** Supplied records follows **

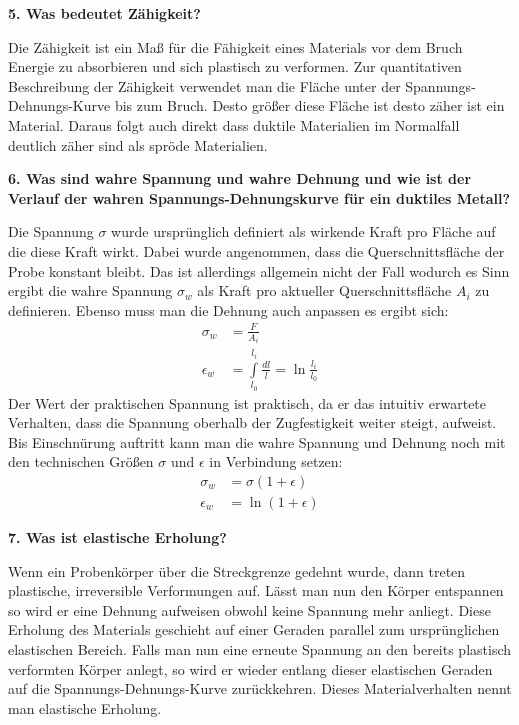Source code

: \noindent\textbf{5. Was bedeutet Zähigkeit?}\\
\begin{addmargin}[25pt]{0pt}
Die Zähigkeit ist ein Maß für die Fähigkeit eines Materials vor dem Bruch Energie zu absorbieren und sich plastisch zu verformen. Zur quantitativen Beschreibung der Zähigkeit verwendet man die Fläche unter der Spannungs-Dehnungs-Kurve bis zum Bruch. Desto größer diese Fläche ist desto zäher ist ein Material. Daraus folgt auch direkt dass duktile Materialien im Normalfall deutlich zäher sind als spröde Materialien. \\
\end{addmargin}

\noindent\textbf{6. Was sind wahre Spannung und wahre Dehnung und wie ist der Verlauf der wahren Spannungs-Dehnungskurve für ein duktiles Metall?}\\
\begin{addmargin}[25pt]{0pt}
Die Spannung $\sigma$ wurde ursprünglich definiert als wirkende Kraft pro Fläche auf die diese Kraft wirkt. Dabei wurde angenommen, dass die Querschnittsfläche der Probe konstant bleibt. Das ist allerdings allgemein nicht der Fall wodurch es Sinn ergibt die wahre Spannung $\sigma_w$ als Kraft pro aktueller Querschnittsfläche $A_i$ zu definieren. Ebenso muss man die Dehnung auch anpassen es ergibt sich: 
\begin{align}\label{eq:wahre_Spannung}
    \sigma_w &= \frac{F}{A_i}\\\label{eq:wahre_Dehnung}
    \epsilon_w &= \int\limits_{l_0}^{l_i} \frac{\si{d}l}{l} = \ln \frac{l_i}{l_0}
\end{align}
Der Wert der praktischen Spannung ist praktisch, da er das intuitiv erwartete Verhalten, dass die Spannung oberhalb der Zugfestigkeit weiter steigt, aufweist. Bis Einschnürung auftritt kann man die wahre Spannung und Dehnung noch mit den technischen Größen $\sigma$ und $\epsilon$ in Verbindung setzen:
\begin{align}\label{eq:wahre_Spannung_mit_technischen_Größen}
    \sigma_w &= \sigma(1+\epsilon)\\ \label{eq:wahre_Dehnung_mit_technischen_Größen}
    \epsilon_w &= \ln (1+\epsilon)
\end{align}
\end{addmargin}

\noindent\textbf{7. Was ist elastische Erholung?}\\
\begin{addmargin}[25pt]{0pt}
Wenn ein Probenkörper über die Streckgrenze gedehnt wurde, dann treten plastische, irreversible Verformungen auf. Lässt man nun den Körper entspannen so wird er eine Dehnung aufweisen obwohl keine Spannung mehr anliegt. Diese Erholung des Materials geschieht auf einer Geraden parallel zum ursprünglichen elastischen Bereich. Falls man nun eine erneute Spannung an den bereits plastisch verformten Körper anlegt, so wird er wieder entlang dieser elastischen Geraden auf die Spannungs-Dehnungs-Kurve zurückkehren. Dieses Materialverhalten nennt man elastische Erholung.\\
\end{addmargin}

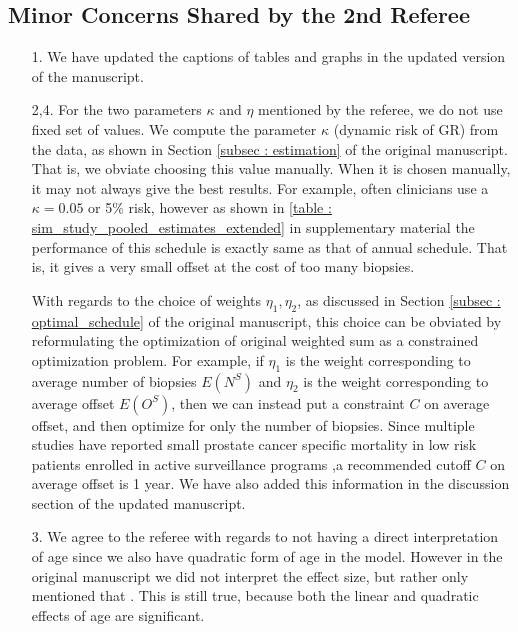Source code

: \subsection*{Minor Concerns Shared by the 2nd Referee}

\begin{enumerate}
	\item[1.] We have updated the captions of tables and graphs in the updated version of the manuscript.
	\item[2,4.] For the two parameters $\kappa$ and $\eta$ mentioned by the referee, we do not use fixed set of values. We compute the parameter $\kappa$ (dynamic risk of GR) from the data, as shown in Section \ref{subsec : estimation} of the original manuscript. That is, we obviate choosing this value manually. When it is chosen manually, it may not always give the best results. For example, often clinicians use a $\kappa = 0.05$ or 5\% risk, however as shown in \ref{table : sim_study_pooled_estimates_extended} in supplementary material the performance of this schedule is exactly same as that of annual schedule. That is, it gives a very small offset at the cost of too many biopsies. 

	With regards to the choice of weights $\eta_1, \eta_2$, as discussed in Section \ref{subsec : optimal_schedule} of the original manuscript, this choice can be obviated by reformulating the optimization of original weighted sum as a constrained optimization problem. For example, if $\eta_1$ is the weight corresponding to average number of biopsies $E(N^S)$ and $\eta_2$ is the weight corresponding to average offset $E(O^S)$, then we can instead put a constraint $C$ on average offset, and then optimize for only the number of biopsies. Since multiple studies have reported small prostate cancer specific mortality in low risk patients enrolled in active surveillance programs \citep{loeb2016immediate,tosoian2011active,klotz2009clinical},a recommended cutoff $C$ on average offset is 1 year. We have also added this information in the discussion section of the updated manuscript.

	\item[3.] We agree to the referee with regards to not having a direct interpretation of age since we also have quadratic form of age in the model. However in the original manuscript we did not interpret the effect size, but rather only mentioned that . This is still true, because both the linear and quadratic effects of age are significant.
\end{enumerate}

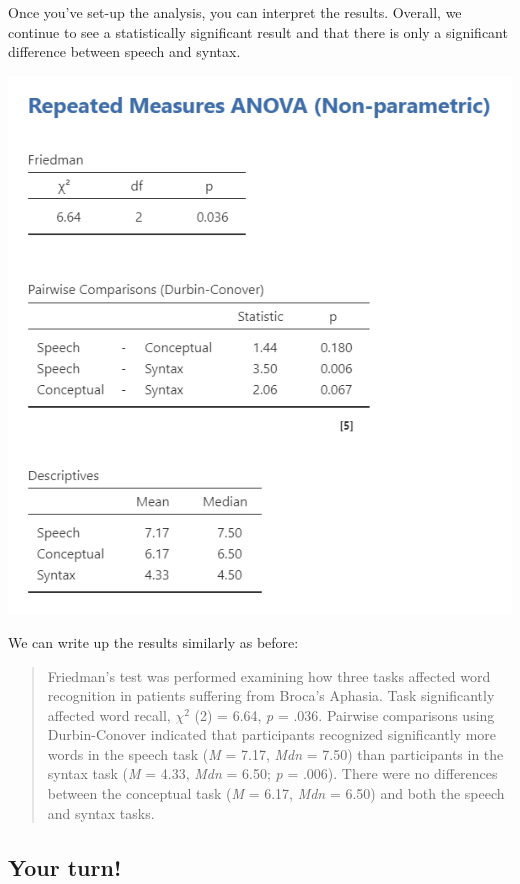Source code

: \documentclass[
]{book}
\begin{document}
Once you've set-up the analysis, you can interpret the results. Overall, we continue to see a statistically significant result and that there is only a significant difference between speech and syntax.

\includegraphics{images/05-repeated-measures-anova/rm-anova_friedman.png}

We can write up the results similarly as before:

\begin{quote}
Friedman's test was performed examining how three tasks affected word recognition in patients suffering from Broca's Aphasia. Task significantly affected word recall, \(\chi^2\) (2) = 6.64, \emph{p} = .036. Pairwise comparisons using Durbin-Conover indicated that participants recognized significantly more words in the speech task (\emph{M} = 7.17, \emph{Mdn} = 7.50) than participants in the syntax task (\emph{M} = 4.33, \emph{Mdn} = 6.50; \emph{p} = .006). There were no differences between the conceptual task (\emph{M} = 6.17, \emph{Mdn} = 6.50) and both the speech and syntax tasks.
\end{quote}

\hypertarget{your-turn-7}{%
\subsection{Your turn!}\label{your-turn-7}}
\end{document}
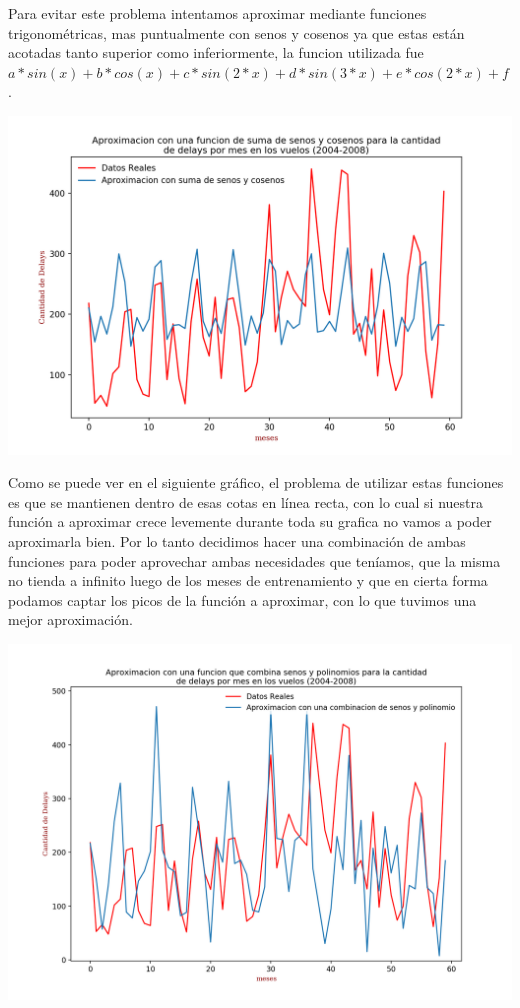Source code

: \documentclass{endm}
\begin{document}
Para evitar este problema intentamos aproximar mediante funciones trigonom\'etricas, mas puntualmente con senos y cosenos ya que estas están acotadas tanto superior como inferiormente, la funcion utilizada fue $a*sin(x)+ b*cos(x)+c*sin(2*x)+ d*sin(3*x)+ e*cos(2*x)+f$.

	\begin{center}
	\includegraphics[scale=0.6]{imagenes/senosCosenos.png}
	\end{center}

Como se puede ver en el siguiente gr\'afico, el problema de utilizar estas funciones es que se mantienen dentro de esas cotas en l\'inea recta, con lo cual si nuestra funci\'on a aproximar crece levemente durante toda su grafica no vamos a poder aproximarla bien.
Por lo tanto decidimos hacer una combinaci\'on de ambas funciones para poder aprovechar ambas necesidades que ten\'iamos, que la misma no tienda a infinito luego de los meses de entrenamiento y que en cierta forma podamos captar los picos de la funci\'on a aproximar, con lo que tuvimos una mejor aproximaci\'on.

	\begin{center}
	\includegraphics[scale=0.5]{imagenes/polinomioysenos.png}
	\end{center}
\end{document}
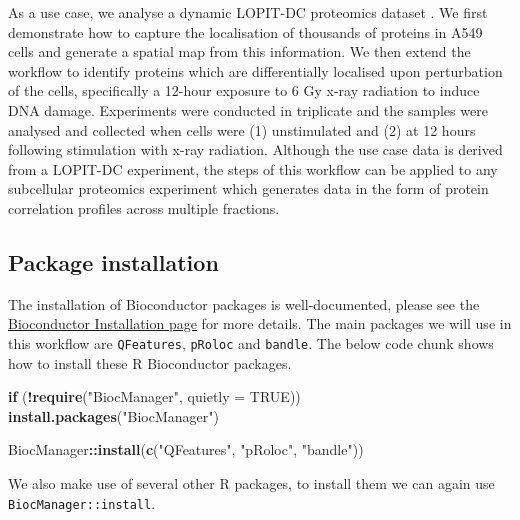 \documentclass[9pt,a4paper,]{extarticle}
\newenvironment{Shaded}{\begin{snugshade}}{\end{snugshade}}
\newcommand{\AttributeTok}[1]{\textcolor[rgb]{0.13,0.29,0.53}{#1}}
\newcommand{\ConstantTok}[1]{\textcolor[rgb]{0.56,0.35,0.01}{#1}}
\newcommand{\ControlFlowTok}[1]{\textcolor[rgb]{0.13,0.29,0.53}{\textbf{#1}}}
\newcommand{\FunctionTok}[1]{\textcolor[rgb]{0.13,0.29,0.53}{\textbf{#1}}}
\newcommand{\NormalTok}[1]{#1}
\newcommand{\SpecialCharTok}[1]{\textcolor[rgb]{0.81,0.36,0.00}{\textbf{#1}}}
\newcommand{\StringTok}[1]{\textcolor[rgb]{0.31,0.60,0.02}{#1}}
\begin{document}
As a use case, we analyse a dynamic LOPIT-DC proteomics dataset \citep{Christopher2025}.
We first demonstrate how to capture the localisation of thousands of proteins in
A549 cells and generate a spatial map from this information. We then extend
the workflow to identify proteins which are differentially localised upon perturbation
of the cells, specifically a 12-hour exposure to 6 Gy x-ray radiation to induce
DNA damage. Experiments were conducted in triplicate and the samples were analysed
and collected when cells were (1) unstimulated and (2) at 12 hours following
stimulation with x-ray radiation. Although the use case data is derived from a LOPIT-DC
experiment, the steps of this workflow can be applied to any subcellular proteomics
experiment which generates data in the form of protein correlation profiles
across multiple fractions.

\subsection{Package installation}\label{package-installation}

The installation of Bioconductor packages is well-documented, please see the
\href{http://bioconductor.org/install/}{Bioconductor Installation page} for more
details. The main packages we will use in this workflow are \texttt{QFeatures}, \texttt{pRoloc}
and \texttt{bandle}. The below code chunk shows how to install these R Bioconductor packages.

\begin{Shaded}
\begin{Highlighting}[]
\ControlFlowTok{if}\NormalTok{ (}\SpecialCharTok{!}\FunctionTok{require}\NormalTok{(}\StringTok{"BiocManager"}\NormalTok{, }\AttributeTok{quietly =} \ConstantTok{TRUE}\NormalTok{))}
    \FunctionTok{install.packages}\NormalTok{(}\StringTok{"BiocManager"}\NormalTok{)}

\NormalTok{BiocManager}\SpecialCharTok{::}\FunctionTok{install}\NormalTok{(}\FunctionTok{c}\NormalTok{(}\StringTok{"QFeatures"}\NormalTok{, }
                       \StringTok{"pRoloc"}\NormalTok{,}
                       \StringTok{"bandle"}\NormalTok{))}
\end{Highlighting}
\end{Shaded}

We also make use of several other R packages, to install them we can again
use \texttt{BiocManager::install}.
\end{document}
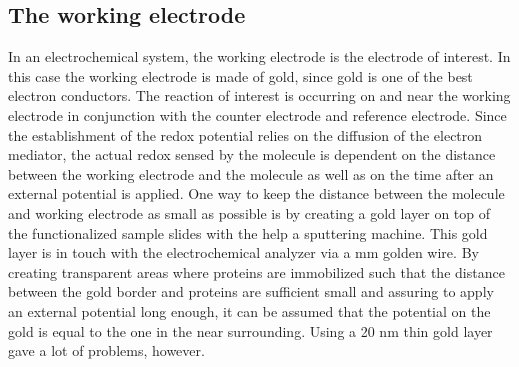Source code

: \documentclass[twoside,single]{lion-msc}
\begin{document}
\subsection{The working electrode}
In an electrochemical system, the working electrode is the electrode of interest. In this case the working electrode is made of gold, since gold is one of the best electron conductors. The reaction of interest is occurring on and near the working electrode in conjunction with the counter electrode and reference electrode. Since the establishment of the redox potential relies on the diffusion of the electron mediator, the actual redox sensed by the molecule is dependent on the distance between the working electrode and the molecule as well as on the time after an external potential is applied. One way to keep the distance between the molecule and working electrode as small as possible is by creating a gold layer on top of the functionalized sample slides with the help a sputtering machine. This gold layer is in touch with the electrochemical analyzer via a  mm golden wire.  By creating transparent areas where proteins are immobilized such that the distance between the gold border and proteins are sufficient small and assuring to apply an external potential long enough, it can be assumed that the potential on the gold is equal to the one in the near surrounding. Using a 20 nm thin gold layer gave a lot of problems, however. 
\end{document}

** End of Supplied records **

What you are asked to do: Each line that contains the string "textbf" should be copied from the data above.

Solution:
: \noindent\textbf{5. Was bedeutet Zähigkeit?}\\
\noindent\textbf{6. Was sind wahre Spannung und wahre Dehnung und wie ist der Verlauf der wahren Spannungs-Dehnungskurve für ein duktiles Metall?}\\
\noindent\textbf{7. Was ist elastische Erholung?}\\
\newcommand{\ControlFlowTok}[1]{\textcolor[rgb]{0.13,0.29,0.53}{\textbf{#1}}}
\newcommand{\FunctionTok}[1]{\textcolor[rgb]{0.13,0.29,0.53}{\textbf{#1}}}
\newcommand{\SpecialCharTok}[1]{\textcolor[rgb]{0.81,0.36,0.00}{\textbf{#1}}}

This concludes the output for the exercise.